Turning Away From Religion: The Frog Bit

So on some of my identification papers, my religion is listed - Agama: Buddha (Religion: Buddhist)

In secondary school, I was a regular attendant of the Friday meetings of the Buddhist Association at school. Partly because I HAD to be part of some extra-curricular activity, partly because I genuinely did believe I was a Buddhist then, partly because we had a prayer session where we recited pali prayers, followed by a session of singing. Partly also because Chinese culture is somewhat saturated with Buddhistic references, but not what we learnt at those association meetings - our brand of Buddhism was Theravadan, which is the oldest school of Buddhism, and thus rather devoid of all Chinese myth funness.

I was part of this Association from Form 1 until Form 4 and I tended to skip meetings only twice a year.

I was feeling rather lukewarm about the whole idea by the time I hit Form 5, and discovered Wicca. (Which I don't practise either. I'm a horrible heathen like that.) But it was earlier than that that I found some holes in the karmic logic that occurred in Buddhistic lore told to me that I didn't understand, and I thought I would understand it when I grew older.

There was this frog.

This is one of the stories told about the Buddha Sidharta's sermons.

There was this frog, and while the Buddha was preaching, it had jumped out of the pond, and listened to a few words. It was stepped on a few minutes after listening, and because it had listened to the Buddha, it was reborn into a higher state of being.

This was meant to illustrate just how powerful the Buddha's words were, that it could raise a lowly frog into a being higher than a human. Being young and superstitious that I was, I thought that this was really fucking awesome.

Except, of course, that it's not, once I thought about it further. A frog jumps out of the pond just in time to hear a sermon and suddenly it's been reborn into a higher plane than humanity? What the devil is all that self-perfecting stuff that the monks do for then?

Although, apparently, only humans on this plane can achieve Nirvana.

Wait, why? Never found an answer. But apparently there's something special about the state of humanity which offers this much promise to people seeking a way out of Suffering.

But still, it seemed so against the grain of karma, so filled with coincidence, and yet coincidence s richly rewarded. A lot of talk is done about karma and cancelling out one's past sins and whatnot and how karma is so wonderfully intertwined with life that everyone gets their due for stuff they've done in the past eventually - which sounds a suspicious lot like the argument for intelligent design.

I quit buying it. Mostly because if someone wronged me in this life, I don't want justice in another life. Probably because I don't think holding grudges that long is healthy. Probably because I'll get over it by the time I'm dead (I hope) and getting ready to be reborn.

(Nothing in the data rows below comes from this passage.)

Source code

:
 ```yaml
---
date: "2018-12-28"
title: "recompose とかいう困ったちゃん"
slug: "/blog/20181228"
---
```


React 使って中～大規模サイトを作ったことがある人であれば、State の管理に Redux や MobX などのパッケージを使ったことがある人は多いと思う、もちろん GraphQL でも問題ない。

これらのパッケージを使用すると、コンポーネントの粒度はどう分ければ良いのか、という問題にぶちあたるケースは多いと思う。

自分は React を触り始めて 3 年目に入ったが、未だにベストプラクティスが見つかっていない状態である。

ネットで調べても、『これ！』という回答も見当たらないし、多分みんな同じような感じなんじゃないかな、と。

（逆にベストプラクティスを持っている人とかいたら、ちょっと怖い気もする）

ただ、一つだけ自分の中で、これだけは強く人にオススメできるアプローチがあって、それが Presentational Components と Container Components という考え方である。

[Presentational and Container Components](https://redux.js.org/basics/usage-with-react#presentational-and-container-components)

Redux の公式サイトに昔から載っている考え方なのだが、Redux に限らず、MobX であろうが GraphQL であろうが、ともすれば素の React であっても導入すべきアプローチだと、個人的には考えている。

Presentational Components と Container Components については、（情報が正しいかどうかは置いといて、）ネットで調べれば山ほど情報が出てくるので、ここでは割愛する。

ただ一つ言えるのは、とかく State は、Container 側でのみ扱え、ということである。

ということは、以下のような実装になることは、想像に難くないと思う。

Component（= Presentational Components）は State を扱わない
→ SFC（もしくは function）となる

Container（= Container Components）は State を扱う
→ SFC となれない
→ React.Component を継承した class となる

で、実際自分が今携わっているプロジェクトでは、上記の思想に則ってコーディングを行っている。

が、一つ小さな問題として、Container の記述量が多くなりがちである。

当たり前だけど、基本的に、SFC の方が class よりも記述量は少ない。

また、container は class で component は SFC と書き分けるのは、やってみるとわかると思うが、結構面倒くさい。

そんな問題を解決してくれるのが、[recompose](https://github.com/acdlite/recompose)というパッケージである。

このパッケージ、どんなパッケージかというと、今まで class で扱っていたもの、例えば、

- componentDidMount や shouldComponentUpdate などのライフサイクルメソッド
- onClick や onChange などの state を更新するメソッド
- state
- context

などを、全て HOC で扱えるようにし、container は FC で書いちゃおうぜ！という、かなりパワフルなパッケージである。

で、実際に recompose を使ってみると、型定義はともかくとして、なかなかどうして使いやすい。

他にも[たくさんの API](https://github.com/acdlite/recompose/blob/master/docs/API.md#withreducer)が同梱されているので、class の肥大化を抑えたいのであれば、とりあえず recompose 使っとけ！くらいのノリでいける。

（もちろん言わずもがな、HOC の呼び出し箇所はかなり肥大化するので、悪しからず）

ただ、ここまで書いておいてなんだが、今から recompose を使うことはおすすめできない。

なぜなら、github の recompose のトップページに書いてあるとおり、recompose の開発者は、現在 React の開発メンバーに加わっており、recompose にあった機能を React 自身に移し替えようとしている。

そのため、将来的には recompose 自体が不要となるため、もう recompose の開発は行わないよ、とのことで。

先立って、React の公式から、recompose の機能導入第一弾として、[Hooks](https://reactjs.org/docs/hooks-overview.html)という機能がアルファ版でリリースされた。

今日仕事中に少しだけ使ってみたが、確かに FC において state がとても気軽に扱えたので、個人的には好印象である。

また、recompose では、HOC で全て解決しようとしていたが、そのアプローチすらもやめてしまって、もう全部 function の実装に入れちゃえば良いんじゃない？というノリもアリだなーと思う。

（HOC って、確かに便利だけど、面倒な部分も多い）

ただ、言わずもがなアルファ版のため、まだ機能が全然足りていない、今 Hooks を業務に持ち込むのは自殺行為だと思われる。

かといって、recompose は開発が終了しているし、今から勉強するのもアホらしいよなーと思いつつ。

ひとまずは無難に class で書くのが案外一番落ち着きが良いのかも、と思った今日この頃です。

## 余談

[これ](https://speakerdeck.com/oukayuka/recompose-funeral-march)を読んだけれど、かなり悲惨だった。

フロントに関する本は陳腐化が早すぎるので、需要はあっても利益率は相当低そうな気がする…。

Maybe I got cynical - a frog is just a frog, and a spirit is just a spirit (yes, I believe in these, we have some nasty-ass ones in Malaysia, and I'm so not taking my chances with them), and words wouldn't - or rather, shouldn't, elevate or lower one or the other just by their hearing them.

Comments

  1. For a long time, my issue with Buddhism was the fact that in the two different schools of Theravada and Mahayana, the former believed that Buddha was a man and the later revered him more as a god (at least, in my experience). Having been raised as a Mahayana Buddhist, I struggled with the issue whether Buddha=god or in the power of the Bodhisattvas, because I didn't understand why he was considered to be so divine if he never stressed that fact himself, according to tradition. And after studying the history of how Buddhism developed, my faith in the Mahayanan tradition waned even further.

    But that doesn't mean I don't consider myself Buddhist. I still believe that a lot of the philosophical ideas are true, even if the divinity is not. I also realized why the mythical aspects developed -- because as logical as his words and ideas are, most people cannot be sustained by logic alone. They believe in stories.

    Stories, of course, can contain logic and reason and truth, but for them to live on, they have to capture an essence that is beyond truth, that resonates and makes people want to repeat these stories. Some call that aspect the miraculous, some call it magic, some call it imagination. But that aspect has to be there, because, as much as humans are logical and reasonable, we are emotional creatures too, and good ideas touch both the mind and the heart.

    As for the idea of karma, I am of the thought that karma is not the personal balance between you and the world, but the whole set of interactions between every single person with every single thing -- every event, every thought, every element, every atom-- in the universe. That karma is basically the universal action and re-action of a billion upon billion creatures and forces. So to concentrate on one's own karmatic effect is truly impossible, because one single person cannot fully estimate (or maybe even comprehend) how the effects of their actions resounate in the universe. But the least one can do is not to intentionally harm anyone, in the end, because that is all you can knowingly control.

    Along the same line of thinking, I also don't believe in good or evil, but that's another tale entirely.